La Feuille constituante du 28 octobre

Dans la Feuille constituante du lundi 28 octobre, Enguerrand Delion s'essaie à la critique constituante de Joker. Rappelant les mots de Carl Schmitt, selon lesquels « la constitution est l’unité politique d’un peuple », il conclut que, lorsqu’une société est malade, cela signifie que la constitution, au sens large, est inadaptée...

Le Joker et la constitution

S’il n’existe, en apparence, aucun lien entre le pire ennemi de Batman et la constitution de la Ve République, il est en réalité fort possible d’analyser la seconde à la lumière du premier.

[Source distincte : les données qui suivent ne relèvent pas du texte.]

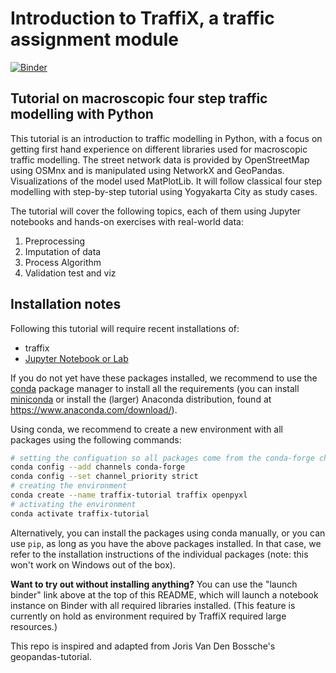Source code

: # Introduction to TraffiX, a traffic assignment module

[![Binder](https://mybinder.org/badge.svg)](https://mybinder.org/v2/gh/Ultios/TraffiX-tutorial/main)

## Tutorial on macroscopic four step traffic modelling with Python

This tutorial is an introduction to traffic modelling in Python, with a focus on getting first hand experience on different libraries used for macroscopic traffic modelling. The street network data is provided by OpenStreetMap using OSMnx and is manipulated using NetworkX and GeoPandas. Visualizations of the model used MatPlotLib.
It will follow classical four step modelling with step-by-step tutorial using Yogyakarta City as study cases.
 
The tutorial will cover the following topics, each of them using Jupyter notebooks and hands-on exercises with real-world data:

1. Preprocessing
2. Imputation of data
3. Process Algorithm
4. Validation test and viz


## Installation notes

Following this tutorial will require recent installations of:

- traffix
- [Jupyter Notebook or Lab](http://jupyter.org)

If you do not yet have these packages installed, we recommend to use the [conda](http://conda.pydata.org/docs/intro.html) package manager to install all the requirements 
(you can install [miniconda](http://conda.pydata.org/miniconda.html) or install the (larger) Anaconda
distribution, found at https://www.anaconda.com/download/).

Using conda, we recommend to create a new environment with all packages using the
following commands:

```bash
# setting the configuation so all packages come from the conda-forge channel
conda config --add channels conda-forge
conda config --set channel_priority strict
# creating the environment
conda create --name traffix-tutorial traffix openpyxl
# activating the environment
conda activate traffix-tutorial
```


Alternatively, you can install the packages using conda manually, or you can
use ``pip``, as long as you have the above packages installed. In that case,
we refer to the installation instructions of the individual packages (note:
this won't work on Windows out of the box).

**Want to try out without installing anything?** You can use the "launch binder" link above at the top of this README, which will launch a notebook instance on Binder with all required libraries installed. (This feature is currently on hold as environment required by TraffiX required large resources.)

This repo is inspired and adapted from Joris Van Den Bossche's geopandas-tutorial.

En effet, dans le film Joker sorti récemment en salle, l’acteur Joaquin Phoenix incarne un méchant légendaire de DC Comics - le Joker - sorte de Tangui diabolique psychologiquement instable. Or, Arthur Fleck (le Joker) ne se transforme en super-vilain que par un concours de circonstances sociales et politiques : la baisse des moyens des services publics sociaux et psychiatrique renforce sa détresse psychologique, la légalité des formes précaires d’emploi favorise son installation dans la pauvreté et son isolement social, l’insalubrité et l’insécurité galopante dans sa ville fictive créent un climat d’instabilité et sont à l’origine de ses premiers meurtres… Et ‘last but not least’ comme disent les Anglais, le pouvoir politique est accaparé par une oligarchie libérale méprisante personnifiée par le père de Batman…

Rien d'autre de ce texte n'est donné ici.